Папа глядел на нее изумленными глазами. Его удивление было так велико, что в первую минуту он даже не нашелся, что ответить дерзкой девчонке. Впрочем, Анютин внезапный припадок смелости уже успел выдохнуться, и она поторопилась убежать к себе в комнату.

Оправившись от удивления и обсудив все хорошенько, отец решил, что лучше не придавать выходке дочери большого значения, а отнестись к делу с шутливой стороны. За обедом, в присутствии Анюты, он рассказал сказку про одну царскую дочь, вздумавшую заступаться за конюха; разумеется, и царевна, и ее protege были выставлены в ужасно смешном виде.
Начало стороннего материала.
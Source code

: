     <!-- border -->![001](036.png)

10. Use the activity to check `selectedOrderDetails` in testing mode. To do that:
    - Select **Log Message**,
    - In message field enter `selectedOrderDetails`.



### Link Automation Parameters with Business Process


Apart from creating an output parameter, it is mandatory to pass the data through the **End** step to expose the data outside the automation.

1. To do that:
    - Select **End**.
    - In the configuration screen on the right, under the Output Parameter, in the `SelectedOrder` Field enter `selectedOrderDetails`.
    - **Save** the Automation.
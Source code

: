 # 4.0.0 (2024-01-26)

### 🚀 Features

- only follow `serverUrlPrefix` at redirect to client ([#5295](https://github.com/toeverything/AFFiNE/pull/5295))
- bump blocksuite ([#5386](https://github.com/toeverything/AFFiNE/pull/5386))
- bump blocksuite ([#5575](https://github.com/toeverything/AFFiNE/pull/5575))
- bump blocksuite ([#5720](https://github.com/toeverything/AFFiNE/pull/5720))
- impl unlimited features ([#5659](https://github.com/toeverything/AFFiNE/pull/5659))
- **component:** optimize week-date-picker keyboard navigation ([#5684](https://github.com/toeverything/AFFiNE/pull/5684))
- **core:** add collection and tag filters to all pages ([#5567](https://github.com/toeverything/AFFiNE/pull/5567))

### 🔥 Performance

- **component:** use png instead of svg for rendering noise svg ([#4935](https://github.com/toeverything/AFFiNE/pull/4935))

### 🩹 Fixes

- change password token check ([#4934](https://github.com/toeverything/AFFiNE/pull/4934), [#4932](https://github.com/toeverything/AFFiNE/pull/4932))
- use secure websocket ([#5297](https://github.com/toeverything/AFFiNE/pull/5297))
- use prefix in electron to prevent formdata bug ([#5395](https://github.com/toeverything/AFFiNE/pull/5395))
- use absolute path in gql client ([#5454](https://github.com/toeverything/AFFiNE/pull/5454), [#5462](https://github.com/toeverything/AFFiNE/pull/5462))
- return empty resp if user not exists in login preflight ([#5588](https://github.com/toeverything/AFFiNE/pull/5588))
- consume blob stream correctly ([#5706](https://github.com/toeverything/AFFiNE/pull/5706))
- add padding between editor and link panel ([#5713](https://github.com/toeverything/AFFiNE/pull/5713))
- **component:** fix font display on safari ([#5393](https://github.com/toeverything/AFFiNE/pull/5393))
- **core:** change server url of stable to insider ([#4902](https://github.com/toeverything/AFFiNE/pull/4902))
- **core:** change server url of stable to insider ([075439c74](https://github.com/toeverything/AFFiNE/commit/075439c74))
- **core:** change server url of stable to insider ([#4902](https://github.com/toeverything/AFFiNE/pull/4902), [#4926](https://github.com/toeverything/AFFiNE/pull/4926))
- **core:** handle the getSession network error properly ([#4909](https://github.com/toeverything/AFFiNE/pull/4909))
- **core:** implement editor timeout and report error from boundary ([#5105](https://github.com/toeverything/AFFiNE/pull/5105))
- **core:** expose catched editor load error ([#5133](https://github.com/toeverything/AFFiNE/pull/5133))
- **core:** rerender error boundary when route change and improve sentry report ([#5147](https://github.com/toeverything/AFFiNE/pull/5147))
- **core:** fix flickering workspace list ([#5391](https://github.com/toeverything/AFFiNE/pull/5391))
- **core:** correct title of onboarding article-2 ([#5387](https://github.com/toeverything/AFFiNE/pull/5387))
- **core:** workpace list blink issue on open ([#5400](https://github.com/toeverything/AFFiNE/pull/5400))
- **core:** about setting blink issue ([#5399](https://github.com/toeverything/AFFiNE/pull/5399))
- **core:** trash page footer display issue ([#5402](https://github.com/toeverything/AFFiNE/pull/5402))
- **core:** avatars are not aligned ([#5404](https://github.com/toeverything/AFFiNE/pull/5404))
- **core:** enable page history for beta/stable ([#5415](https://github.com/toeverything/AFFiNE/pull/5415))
Отец наш был мастер острить, и все мы страшно боялись его насмешек. Но сегодня Анюта слушала папину сказку, не смущаясь нимало, а напротив, с задорным и вызывающим видом.
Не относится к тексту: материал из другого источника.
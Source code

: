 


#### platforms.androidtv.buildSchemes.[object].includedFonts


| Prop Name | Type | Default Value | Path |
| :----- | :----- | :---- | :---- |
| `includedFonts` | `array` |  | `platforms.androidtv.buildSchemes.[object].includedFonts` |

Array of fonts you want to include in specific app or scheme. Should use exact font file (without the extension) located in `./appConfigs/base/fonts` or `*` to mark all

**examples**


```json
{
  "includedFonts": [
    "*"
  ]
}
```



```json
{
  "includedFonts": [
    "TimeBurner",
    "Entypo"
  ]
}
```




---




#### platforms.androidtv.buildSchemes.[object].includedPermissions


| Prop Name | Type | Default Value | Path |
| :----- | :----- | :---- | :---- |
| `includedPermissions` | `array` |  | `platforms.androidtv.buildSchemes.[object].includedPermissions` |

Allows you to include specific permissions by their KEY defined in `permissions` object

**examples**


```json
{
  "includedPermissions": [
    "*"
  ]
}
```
Свой протест против той обиды, которой подвергся попович, Анюта выразила тем, что стала всячески искать встреч с ним где-нибудь у соседей или на прогулке.

Кучер Степан рассказывал однажды за ужином в людской, что видел собственными глазами, как их старшая барышня разгуливала по лесу вдвоем с поповичем. «И потеха же была на них смотреть! Барышня идет себе молча, потупившись, зонтиком в ручках поигрывает. А он себе шагает с ней рядом, своими длинными ножищами – ну, ни дать, ни взять долговязый журавль. И все-то он что-то разглагольствует и руками размахивает. А то вдруг вытащит из кармана растрепанную книжку и давай из нее громко читать, словно урок ей держит».
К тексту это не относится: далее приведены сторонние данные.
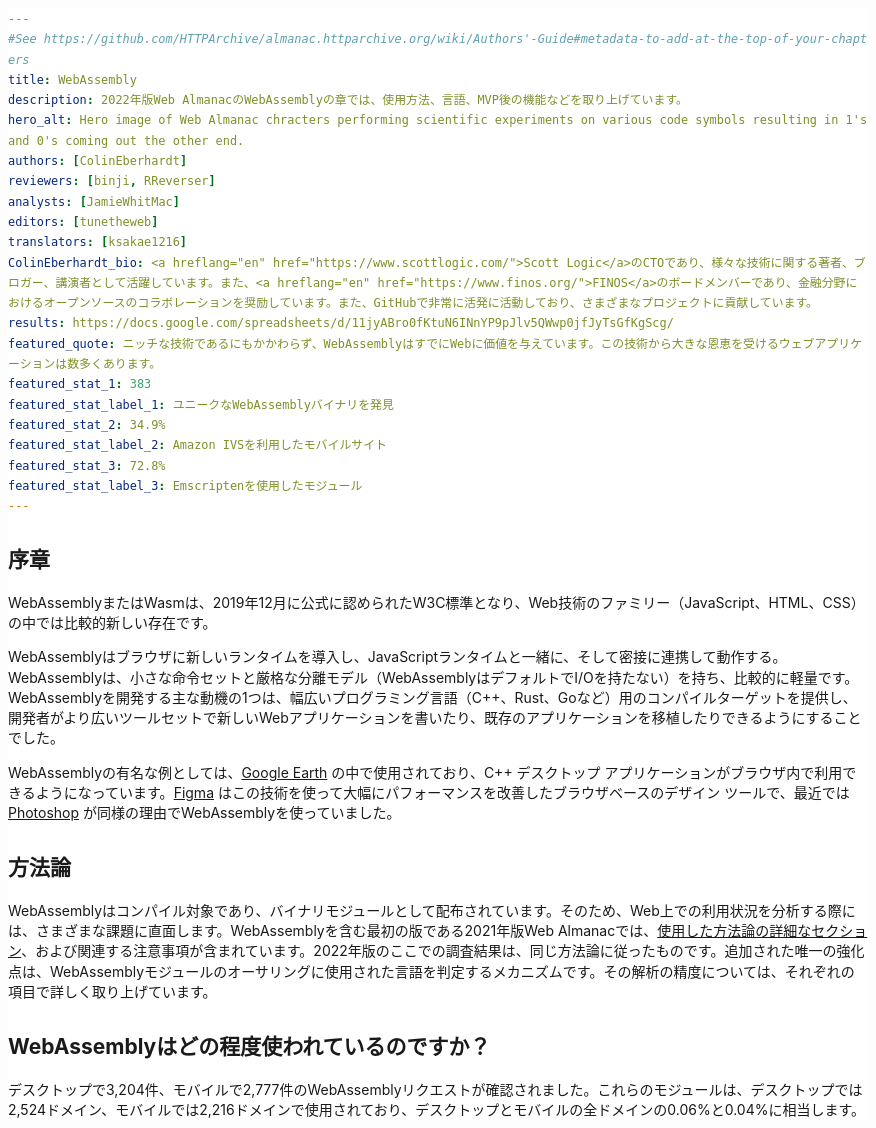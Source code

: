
 ```yaml
---
#See https://github.com/HTTPArchive/almanac.httparchive.org/wiki/Authors'-Guide#metadata-to-add-at-the-top-of-your-chapters
title: WebAssembly
description: 2022年版Web AlmanacのWebAssemblyの章では、使用方法、言語、MVP後の機能などを取り上げています。
hero_alt: Hero image of Web Almanac chracters performing scientific experiments on various code symbols resulting in 1's and 0's coming out the other end.
authors: [ColinEberhardt]
reviewers: [binji, RReverser]
analysts: [JamieWhitMac]
editors: [tunetheweb]
translators: [ksakae1216]
ColinEberhardt_bio: <a hreflang="en" href="https://www.scottlogic.com/">Scott Logic</a>のCTOであり、様々な技術に関する著者、ブロガー、講演者として活躍しています。また、<a hreflang="en" href="https://www.finos.org/">FINOS</a>のボードメンバーであり、金融分野におけるオープンソースのコラボレーションを奨励しています。また、GitHubで非常に活発に活動しており、さまざまなプロジェクトに貢献しています。
results: https://docs.google.com/spreadsheets/d/11jyABro0fKtuN6INnYP9pJlv5QWwp0jfJyTsGfKgScg/
featured_quote: ニッチな技術であるにもかかわらず、WebAssemblyはすでにWebに価値を与えています。この技術から大きな恩恵を受けるウェブアプリケーションは数多くあります。
featured_stat_1: 383
featured_stat_label_1: ユニークなWebAssemblyバイナリを発見
featured_stat_2: 34.9%
featured_stat_label_2: Amazon IVSを利用したモバイルサイト
featured_stat_3: 72.8%
featured_stat_label_3: Emscriptenを使用したモジュール
---
```


## 序章

WebAssemblyまたはWasmは、2019年12月に公式に認められたW3C標準となり、Web技術のファミリー（JavaScript、HTML、CSS）の中では比較的新しい存在です。

WebAssemblyはブラウザに新しいランタイムを導入し、JavaScriptランタイムと一緒に、そして密接に連携して動作する。WebAssemblyは、小さな命令セットと厳格な分離モデル（WebAssemblyはデフォルトでI/Oを持たない）を持ち、比較的に軽量です。WebAssemblyを開発する主な動機の1つは、幅広いプログラミング言語（C++、Rust、Goなど）用のコンパイルターゲットを提供し、開発者がより広いツールセットで新しいWebアプリケーションを書いたり、既存のアプリケーションを移植したりできるようにすることでした。

WebAssemblyの有名な例としては、<a hreflang="en" href="https://blog.chromium.org/2019/06/webassembly-brings-google-earth-to-more.html">Google Earth</a> の中で使用されており、C++ デスクトップ アプリケーションがブラウザ内で利用できるようになっています。<a hreflang="en" href="https://www.figma.com/blog/webassembly-cut-figmas-load-time-by-3x/">Figma</a> はこの技術を使って大幅にパフォーマンスを改善したブラウザベースのデザイン ツールで、最近では <a hreflang="en" href="https://web.dev/ps-on-the-web/">Photoshop</a> が同様の理由でWebAssemblyを使っていました。

## 方法論

WebAssemblyはコンパイル対象であり、バイナリモジュールとして配布されています。そのため、Web上での利用状況を分析する際には、さまざまな課題に直面します。WebAssemblyを含む最初の版である2021年版Web Almanacでは、[使用した方法論の詳細なセクション](../2021/webassembly#方法論)、および関連する注意事項が含まれています。2022年版のここでの調査結果は、同じ方法論に従ったものです。追加された唯一の強化点は、WebAssemblyモジュールのオーサリングに使用された言語を判定するメカニズムです。その解析の精度については、それぞれの項目で詳しく取り上げています。

## WebAssemblyはどの程度使われているのですか？

デスクトップで3,204件、モバイルで2,777件のWebAssemblyリクエストが確認されました。これらのモジュールは、デスクトップでは2,524ドメイン、モバイルでは2,216ドメインで使用されており、デスクトップとモバイルの全ドメインの0.06%と0.04%に相当します。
Действительно, надо сознаться, что молодой попович мало походил на того сказочного принца или на того средневекового рыцаря, о которых когда-то мечтала Анюта. Его нескладная долговязая фигура, длинная жилистая шея и бледное лицо, окаймленное жидкими желтовато-русыми волосами, его большие красные руки с плоскими, не всегда безупречно чистыми ногтями, но всего пуще его неприятный вульгарный выговор на «о», несомненно свидетельствующий о поповском происхождении и о воспитании в бурсе, – все это не делало из него очень обольстительного героя в глазах молодой девушки с аристократическими привычками и вкусами. Трудно было заподозрить Анюту в том, что ее интерес к поповичу основан на романтической подкладке. Очевидно, что дело было в чем-то другом.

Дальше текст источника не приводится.